Il Regolamento avrebbe dovuto essere l’occasione per facilitare il recupero e la valorizzazione del volume costruito, chiedendo il massimo nei nuovi cantieri, ma sostenendo anche un principio di ragionevole flessibilità nelle operazioni di rinnovamento.
Ci troviamo invece davanti alla puntigliosa ripetizione di norme che, affardellandosi sul tavolo di chi intende recuperare, a poco a poco rendono l'impresa impossibile, al punto da far spesso desistere.

Questo ne è solo un esempio, un articolo che regola la dimensione delle rampe di scale, col pasticcetto della deroghina per una sola delle prescrizioni, mentre i restanti obblighi finiscono per pretendere il rifacimento di interi vani scala.

Art.91 - SCALE 1. Le scale di uso comune sono disciplinate, quanto a larghezza, dimensioni e chiusure, dalla normativa vigente in materia di barriere architettoniche e di prevenzione incendi (NDR: ma nei nuovi edifici o con "sostanziali rifacimenti", e non in tutti, e non con queste dimensioni perentorie!).
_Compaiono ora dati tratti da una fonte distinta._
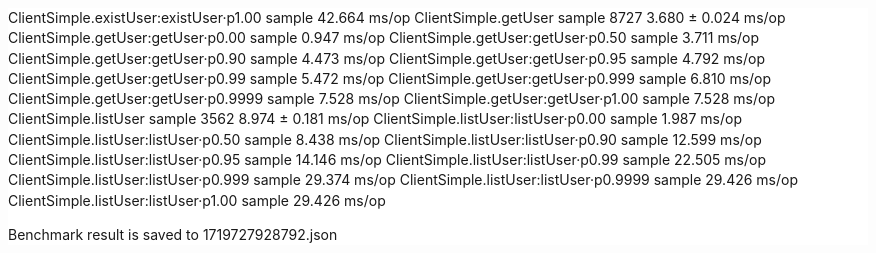 ClientSimple.existUser:existUser·p1.00      sample         42.664           ms/op
ClientSimple.getUser                        sample   8727   3.680 ± 0.024   ms/op
ClientSimple.getUser:getUser·p0.00          sample          0.947           ms/op
ClientSimple.getUser:getUser·p0.50          sample          3.711           ms/op
ClientSimple.getUser:getUser·p0.90          sample          4.473           ms/op
ClientSimple.getUser:getUser·p0.95          sample          4.792           ms/op
ClientSimple.getUser:getUser·p0.99          sample          5.472           ms/op
ClientSimple.getUser:getUser·p0.999         sample          6.810           ms/op
ClientSimple.getUser:getUser·p0.9999        sample          7.528           ms/op
ClientSimple.getUser:getUser·p1.00          sample          7.528           ms/op
ClientSimple.listUser                       sample   3562   8.974 ± 0.181   ms/op
ClientSimple.listUser:listUser·p0.00        sample          1.987           ms/op
ClientSimple.listUser:listUser·p0.50        sample          8.438           ms/op
ClientSimple.listUser:listUser·p0.90        sample         12.599           ms/op
ClientSimple.listUser:listUser·p0.95        sample         14.146           ms/op
ClientSimple.listUser:listUser·p0.99        sample         22.505           ms/op
ClientSimple.listUser:listUser·p0.999       sample         29.374           ms/op
ClientSimple.listUser:listUser·p0.9999      sample         29.426           ms/op
ClientSimple.listUser:listUser·p1.00        sample         29.426           ms/op

Benchmark result is saved to 1719727928792.json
Deve in ogni caso essere garantita la corretta fruibilità e la possibilità del trasporto di soccorso delle persone. Le rampe di scale che costituiscono parte comune o siano di uso pubblico devono avere una larghezza minima di m. 1,20. I gradini devono essere caratterizzati da un corretto rapporto tra alzata e pedata (pedata minimo 30 cm.): la somma tra il doppio dell'alzata e la pedata deve essere compresa tra 62-64 cm. Le rampe delle scale possono avere massimo 12 alzate consecutive negli interventi di nuova costruzione e 14 alzate consecutive negli interventi sul patrimonio edilizio esistente.

Ma visto che è abbastanza difficile che stabili d'epoca abbiano larghezza di rampa pari a m.1,20, si blocca quindi tutto il resto, perché l'intero progetto non potrà passare. Avete idea di quale incidenza di costo comporterebbe la completa demolizione e ricostruzione dei vani scala negli stabili da ristrutturare? Ed è solo una delle apparentemente insignificanti mine che messe assieme scoraggeranno molte buona intenzione di ammodernamento e spesa.

In questo caso, non sarebbe stato ragionevole consentire il mantenimento dell'usuale metro di larghezza e dei 28 cm. di profondità di pedata del gradino? Oppure, atteggiamento assolutamente più corretto, non sarebbe stato giusto rimettersi alla più esauriente normativa specifica nazionale, che regola le scale secondo la tipologìa degli interventi e dei fabbricati, senza precipitarsi a reinventare norme generali più restrittive?
Certo che si, ma la ragionevolezza è una virtù della gente comune, non della gente "al Comune", una maiuscola che fa la differenza.